Mysteries at the Museum: and the Other Sleuth of Polk County

Published 2:02 pm Monday, October 3, 2016

Through his many plays, actor and Tryon resident William Gillette established the Sherlock Holmes popular image of deerstalker cap and curved pipe. Today, history sleuth George Comparetto works to find the facts and keep them straight about the many artifacts in the museum, including the slippers and pipe  from Gillette’s final tour as Doyle’s detective in 1930.

Through his many plays, actor and Tryon resident William Gillette established the Sherlock Holmes popular image of deerstalker cap and curved pipe. Today, history sleuth George Comparetto works to find the facts and keep them straight about the many artifacts in the museum, including the slippers and pipe from Gillette’s final tour as Doyle’s detective in 1930.
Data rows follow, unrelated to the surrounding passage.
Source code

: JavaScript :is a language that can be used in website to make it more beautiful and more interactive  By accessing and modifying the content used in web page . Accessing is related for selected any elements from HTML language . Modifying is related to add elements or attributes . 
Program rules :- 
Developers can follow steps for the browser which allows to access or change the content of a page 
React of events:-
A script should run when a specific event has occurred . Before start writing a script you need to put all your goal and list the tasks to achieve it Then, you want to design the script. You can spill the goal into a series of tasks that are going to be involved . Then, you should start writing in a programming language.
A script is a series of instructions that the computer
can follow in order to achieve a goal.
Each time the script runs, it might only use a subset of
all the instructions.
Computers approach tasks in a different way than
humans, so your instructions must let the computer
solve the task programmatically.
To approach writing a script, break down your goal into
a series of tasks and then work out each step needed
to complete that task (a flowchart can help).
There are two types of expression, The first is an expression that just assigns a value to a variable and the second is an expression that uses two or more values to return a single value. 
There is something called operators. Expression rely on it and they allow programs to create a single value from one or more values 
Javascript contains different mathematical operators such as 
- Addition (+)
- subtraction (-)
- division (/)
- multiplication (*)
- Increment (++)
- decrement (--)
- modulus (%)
Written and photographed by Vincent Verrecchio

Sherlock Holmes is one of two sleuths at the Polk County Historical Association Museum. The other is George Comparetto, curator, who is currently trying to solve The Mystery of the Hiker’s Giant Padlock. 

George recalls the man visiting at the museum’s front desk as saying, “Found this hiking up on the Saluda Grade. Brush was cleared away and there it was. Thought you may want it.”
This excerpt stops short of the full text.